Civ. No. 1990.
September 28, 1916.
APPEAL from a judgment of the Superior Court of Los Angeles County, and from an order denying a new trial. Charles Wellborn, Judge.
The facts are stated in the opinion of the court.
John C. Miles, for Appellants.
Campbell Moore, for Respondent.
Defendants prosecute this appeal from a judgment entered in favor of plaintiff quieting its title to certain lands described in the complaint, and likewise appeal from an order of court denying their motion for a new trial of said action.

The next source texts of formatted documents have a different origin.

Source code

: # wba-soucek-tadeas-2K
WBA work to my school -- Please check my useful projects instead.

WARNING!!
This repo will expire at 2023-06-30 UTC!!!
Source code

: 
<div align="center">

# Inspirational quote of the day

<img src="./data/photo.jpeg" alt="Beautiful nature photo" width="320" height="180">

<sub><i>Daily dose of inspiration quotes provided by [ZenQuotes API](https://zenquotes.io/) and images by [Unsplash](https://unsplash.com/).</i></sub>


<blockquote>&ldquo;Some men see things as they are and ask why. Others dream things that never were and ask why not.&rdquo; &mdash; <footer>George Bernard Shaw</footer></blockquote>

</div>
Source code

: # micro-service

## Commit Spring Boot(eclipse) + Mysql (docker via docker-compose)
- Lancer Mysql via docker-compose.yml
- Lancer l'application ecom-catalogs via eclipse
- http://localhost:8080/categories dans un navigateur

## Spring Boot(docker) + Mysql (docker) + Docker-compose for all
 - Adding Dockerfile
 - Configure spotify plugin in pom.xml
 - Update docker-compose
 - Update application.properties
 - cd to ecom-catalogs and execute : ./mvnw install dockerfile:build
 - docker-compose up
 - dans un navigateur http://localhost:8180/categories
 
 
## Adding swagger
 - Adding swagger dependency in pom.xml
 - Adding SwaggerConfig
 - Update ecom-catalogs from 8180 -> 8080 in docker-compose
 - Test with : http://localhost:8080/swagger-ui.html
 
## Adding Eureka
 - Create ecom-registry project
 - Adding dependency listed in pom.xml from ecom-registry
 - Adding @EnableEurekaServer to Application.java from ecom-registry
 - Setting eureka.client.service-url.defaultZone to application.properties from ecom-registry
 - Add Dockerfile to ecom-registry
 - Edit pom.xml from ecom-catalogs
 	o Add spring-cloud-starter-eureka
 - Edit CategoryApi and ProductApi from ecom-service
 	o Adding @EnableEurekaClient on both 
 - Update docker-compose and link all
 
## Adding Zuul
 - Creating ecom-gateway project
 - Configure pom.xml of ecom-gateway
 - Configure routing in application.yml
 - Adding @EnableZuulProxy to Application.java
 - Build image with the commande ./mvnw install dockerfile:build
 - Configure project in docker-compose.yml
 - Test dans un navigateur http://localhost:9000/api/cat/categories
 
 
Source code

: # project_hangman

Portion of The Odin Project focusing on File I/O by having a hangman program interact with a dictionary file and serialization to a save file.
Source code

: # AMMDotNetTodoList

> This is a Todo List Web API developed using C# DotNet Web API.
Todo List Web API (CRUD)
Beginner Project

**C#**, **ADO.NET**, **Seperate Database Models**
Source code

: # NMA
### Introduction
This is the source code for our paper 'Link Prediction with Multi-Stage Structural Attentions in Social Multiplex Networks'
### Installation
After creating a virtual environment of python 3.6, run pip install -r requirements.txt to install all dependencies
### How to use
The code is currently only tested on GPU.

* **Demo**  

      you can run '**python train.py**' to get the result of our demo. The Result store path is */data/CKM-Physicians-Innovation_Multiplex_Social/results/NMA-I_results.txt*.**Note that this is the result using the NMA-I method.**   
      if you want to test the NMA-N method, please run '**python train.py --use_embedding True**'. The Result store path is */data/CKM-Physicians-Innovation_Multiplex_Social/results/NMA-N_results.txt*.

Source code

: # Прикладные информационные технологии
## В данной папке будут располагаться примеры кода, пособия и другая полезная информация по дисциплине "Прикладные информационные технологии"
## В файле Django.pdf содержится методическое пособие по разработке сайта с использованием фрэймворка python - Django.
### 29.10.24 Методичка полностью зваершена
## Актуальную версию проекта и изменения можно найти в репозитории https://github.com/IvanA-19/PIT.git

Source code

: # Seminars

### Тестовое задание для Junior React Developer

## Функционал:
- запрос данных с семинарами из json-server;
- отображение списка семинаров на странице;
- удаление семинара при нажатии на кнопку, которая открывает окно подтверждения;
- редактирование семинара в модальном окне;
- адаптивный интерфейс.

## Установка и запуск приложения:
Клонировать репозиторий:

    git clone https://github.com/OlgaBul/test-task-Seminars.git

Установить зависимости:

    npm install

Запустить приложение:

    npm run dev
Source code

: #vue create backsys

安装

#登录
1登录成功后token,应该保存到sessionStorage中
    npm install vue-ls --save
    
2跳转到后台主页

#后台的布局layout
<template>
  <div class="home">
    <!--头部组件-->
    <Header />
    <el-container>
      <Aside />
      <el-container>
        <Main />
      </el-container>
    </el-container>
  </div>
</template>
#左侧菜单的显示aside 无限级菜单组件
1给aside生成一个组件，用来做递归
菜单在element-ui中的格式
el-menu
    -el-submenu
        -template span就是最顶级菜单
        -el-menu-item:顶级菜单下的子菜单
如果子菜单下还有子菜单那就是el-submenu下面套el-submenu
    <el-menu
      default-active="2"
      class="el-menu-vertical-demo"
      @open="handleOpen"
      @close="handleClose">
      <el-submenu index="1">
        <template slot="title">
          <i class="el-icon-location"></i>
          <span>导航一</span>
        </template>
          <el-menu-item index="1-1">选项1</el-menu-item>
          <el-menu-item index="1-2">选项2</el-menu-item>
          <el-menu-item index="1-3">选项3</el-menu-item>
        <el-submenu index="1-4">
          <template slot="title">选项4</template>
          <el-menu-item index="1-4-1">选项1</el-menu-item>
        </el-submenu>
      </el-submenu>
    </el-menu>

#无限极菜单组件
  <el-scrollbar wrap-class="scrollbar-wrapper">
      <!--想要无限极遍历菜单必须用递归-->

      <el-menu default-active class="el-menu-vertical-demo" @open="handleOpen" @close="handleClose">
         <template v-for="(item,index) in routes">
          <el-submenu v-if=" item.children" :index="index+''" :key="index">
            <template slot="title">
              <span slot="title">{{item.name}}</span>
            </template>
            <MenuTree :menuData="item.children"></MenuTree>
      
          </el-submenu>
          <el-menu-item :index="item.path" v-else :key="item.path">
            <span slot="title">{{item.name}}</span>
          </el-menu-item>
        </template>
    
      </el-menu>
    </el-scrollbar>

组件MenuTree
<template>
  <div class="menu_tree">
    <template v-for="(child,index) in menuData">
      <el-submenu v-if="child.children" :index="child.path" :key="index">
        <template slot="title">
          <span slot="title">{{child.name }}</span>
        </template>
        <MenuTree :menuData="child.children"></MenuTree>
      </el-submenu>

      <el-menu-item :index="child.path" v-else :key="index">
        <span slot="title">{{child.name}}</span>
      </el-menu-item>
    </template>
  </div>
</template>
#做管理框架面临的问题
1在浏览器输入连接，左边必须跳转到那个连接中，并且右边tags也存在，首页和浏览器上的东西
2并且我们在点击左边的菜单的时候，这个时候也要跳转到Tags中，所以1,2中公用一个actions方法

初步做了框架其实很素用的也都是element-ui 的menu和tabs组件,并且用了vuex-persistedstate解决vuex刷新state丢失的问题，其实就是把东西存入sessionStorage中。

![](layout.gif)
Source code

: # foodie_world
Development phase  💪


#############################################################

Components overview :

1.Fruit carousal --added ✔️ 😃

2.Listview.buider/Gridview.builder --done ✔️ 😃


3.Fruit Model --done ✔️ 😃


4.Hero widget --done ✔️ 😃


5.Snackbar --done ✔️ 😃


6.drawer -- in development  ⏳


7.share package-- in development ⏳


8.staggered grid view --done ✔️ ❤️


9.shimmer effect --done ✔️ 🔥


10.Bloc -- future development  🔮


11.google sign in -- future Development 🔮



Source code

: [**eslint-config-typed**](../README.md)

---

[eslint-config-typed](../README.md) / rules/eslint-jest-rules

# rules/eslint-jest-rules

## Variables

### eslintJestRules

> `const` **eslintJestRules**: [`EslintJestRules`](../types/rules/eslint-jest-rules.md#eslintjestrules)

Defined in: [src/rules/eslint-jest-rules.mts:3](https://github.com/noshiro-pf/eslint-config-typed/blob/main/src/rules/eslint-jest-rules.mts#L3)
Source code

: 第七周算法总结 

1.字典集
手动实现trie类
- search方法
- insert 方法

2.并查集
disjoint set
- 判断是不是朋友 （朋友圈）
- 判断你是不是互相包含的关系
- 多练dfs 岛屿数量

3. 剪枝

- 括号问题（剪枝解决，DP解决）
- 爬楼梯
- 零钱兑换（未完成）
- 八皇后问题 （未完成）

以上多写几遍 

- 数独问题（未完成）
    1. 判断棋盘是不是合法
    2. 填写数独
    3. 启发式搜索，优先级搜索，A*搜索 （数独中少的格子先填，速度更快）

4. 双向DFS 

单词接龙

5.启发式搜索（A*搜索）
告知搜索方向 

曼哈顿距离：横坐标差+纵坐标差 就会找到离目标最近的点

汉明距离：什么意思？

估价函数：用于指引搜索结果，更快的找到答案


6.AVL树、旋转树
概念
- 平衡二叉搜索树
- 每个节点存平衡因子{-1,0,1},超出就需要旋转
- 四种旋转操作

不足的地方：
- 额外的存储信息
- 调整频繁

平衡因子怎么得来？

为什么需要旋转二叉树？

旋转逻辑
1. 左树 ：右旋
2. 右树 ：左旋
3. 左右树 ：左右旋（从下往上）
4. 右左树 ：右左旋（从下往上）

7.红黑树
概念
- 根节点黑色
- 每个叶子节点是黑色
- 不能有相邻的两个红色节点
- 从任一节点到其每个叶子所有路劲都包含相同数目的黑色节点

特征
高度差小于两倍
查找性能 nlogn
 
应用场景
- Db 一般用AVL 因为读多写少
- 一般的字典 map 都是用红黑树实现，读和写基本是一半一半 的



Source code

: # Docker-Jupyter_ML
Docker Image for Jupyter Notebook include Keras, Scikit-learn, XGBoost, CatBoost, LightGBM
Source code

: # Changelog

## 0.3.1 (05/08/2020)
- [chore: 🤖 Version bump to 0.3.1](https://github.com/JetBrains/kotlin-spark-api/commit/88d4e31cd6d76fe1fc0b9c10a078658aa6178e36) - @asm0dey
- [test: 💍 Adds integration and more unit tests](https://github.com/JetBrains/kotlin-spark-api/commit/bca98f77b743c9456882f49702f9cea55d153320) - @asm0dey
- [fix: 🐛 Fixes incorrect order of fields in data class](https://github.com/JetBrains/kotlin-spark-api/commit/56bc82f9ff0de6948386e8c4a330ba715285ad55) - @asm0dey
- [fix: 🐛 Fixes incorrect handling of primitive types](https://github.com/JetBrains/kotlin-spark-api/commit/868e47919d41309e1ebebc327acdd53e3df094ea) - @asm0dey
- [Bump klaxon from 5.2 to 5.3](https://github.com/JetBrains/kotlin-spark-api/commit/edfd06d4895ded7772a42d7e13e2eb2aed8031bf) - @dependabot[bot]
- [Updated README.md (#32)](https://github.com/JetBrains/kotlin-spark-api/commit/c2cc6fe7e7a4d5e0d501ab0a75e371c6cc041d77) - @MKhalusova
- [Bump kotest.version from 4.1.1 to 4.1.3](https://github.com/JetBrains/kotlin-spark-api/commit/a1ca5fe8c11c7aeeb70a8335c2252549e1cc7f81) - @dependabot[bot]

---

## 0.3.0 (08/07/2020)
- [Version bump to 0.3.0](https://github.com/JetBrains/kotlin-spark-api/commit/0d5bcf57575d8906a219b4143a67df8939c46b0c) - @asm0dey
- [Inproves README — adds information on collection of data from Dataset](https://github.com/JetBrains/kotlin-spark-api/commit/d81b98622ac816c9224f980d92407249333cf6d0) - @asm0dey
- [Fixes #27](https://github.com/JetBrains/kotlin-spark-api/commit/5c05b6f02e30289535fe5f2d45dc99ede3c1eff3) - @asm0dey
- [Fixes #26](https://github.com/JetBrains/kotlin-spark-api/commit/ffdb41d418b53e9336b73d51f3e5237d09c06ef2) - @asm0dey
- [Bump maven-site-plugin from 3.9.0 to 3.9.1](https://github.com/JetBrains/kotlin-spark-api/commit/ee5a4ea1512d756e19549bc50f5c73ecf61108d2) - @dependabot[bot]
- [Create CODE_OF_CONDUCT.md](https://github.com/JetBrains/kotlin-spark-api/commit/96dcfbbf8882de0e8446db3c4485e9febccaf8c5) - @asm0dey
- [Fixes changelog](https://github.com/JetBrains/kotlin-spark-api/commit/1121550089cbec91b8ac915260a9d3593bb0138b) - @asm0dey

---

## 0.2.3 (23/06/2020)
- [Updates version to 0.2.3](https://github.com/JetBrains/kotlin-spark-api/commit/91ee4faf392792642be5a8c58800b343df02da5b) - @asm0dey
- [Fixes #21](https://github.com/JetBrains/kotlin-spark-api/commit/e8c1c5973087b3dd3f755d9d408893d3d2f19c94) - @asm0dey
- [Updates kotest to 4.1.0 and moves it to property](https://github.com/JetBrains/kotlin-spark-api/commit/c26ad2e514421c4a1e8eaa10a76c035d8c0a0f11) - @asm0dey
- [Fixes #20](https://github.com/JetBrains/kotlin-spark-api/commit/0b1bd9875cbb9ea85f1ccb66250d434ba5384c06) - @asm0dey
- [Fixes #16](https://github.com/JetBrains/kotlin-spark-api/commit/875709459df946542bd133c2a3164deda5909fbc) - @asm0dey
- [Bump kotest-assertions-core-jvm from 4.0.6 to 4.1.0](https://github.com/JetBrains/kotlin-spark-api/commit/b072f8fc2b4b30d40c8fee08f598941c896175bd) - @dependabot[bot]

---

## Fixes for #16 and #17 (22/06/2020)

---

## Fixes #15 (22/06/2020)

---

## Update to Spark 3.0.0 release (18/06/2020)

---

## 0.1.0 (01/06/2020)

Defendants base their claim to an interest in the lands upon two contracts alleged to have been executed by plaintiff, the first of which was dated January 31, 1912, whereby plaintiff, for a consideration of seven hundred and fifty thousand dollars, to be paid as therein stipulated, agreed to sell and defendant Burns and one R. E. Muncy agreed to purchase the property in question. At the time of the making of this contract there was paid to the plaintiff the sum of five thousand dollars, and the agreement was placed in escrow with the Citizens' National Bank of Los Angeles, "to be delivered only in the event of the payment of the sum of forty-five thousand dollars ($45,000) on or before May 1st, 1912." Burns and Muncy failed to pay this forty-five thousand dollars, and on April 29, 1912, they, with plaintiff, executed an agreement reciting the fact that the contract was not to be delivered except upon the payment of forty-five thousand dollars on or before May 1, 1912, which payment they were unable to make, and agreed in writing that such contract should be canceled and annulled, and that Burns and Muncy waived all claims to or interest in said agreement, and consented to the forfeiture of said sum of five thousand dollars paid by them to plaintiff.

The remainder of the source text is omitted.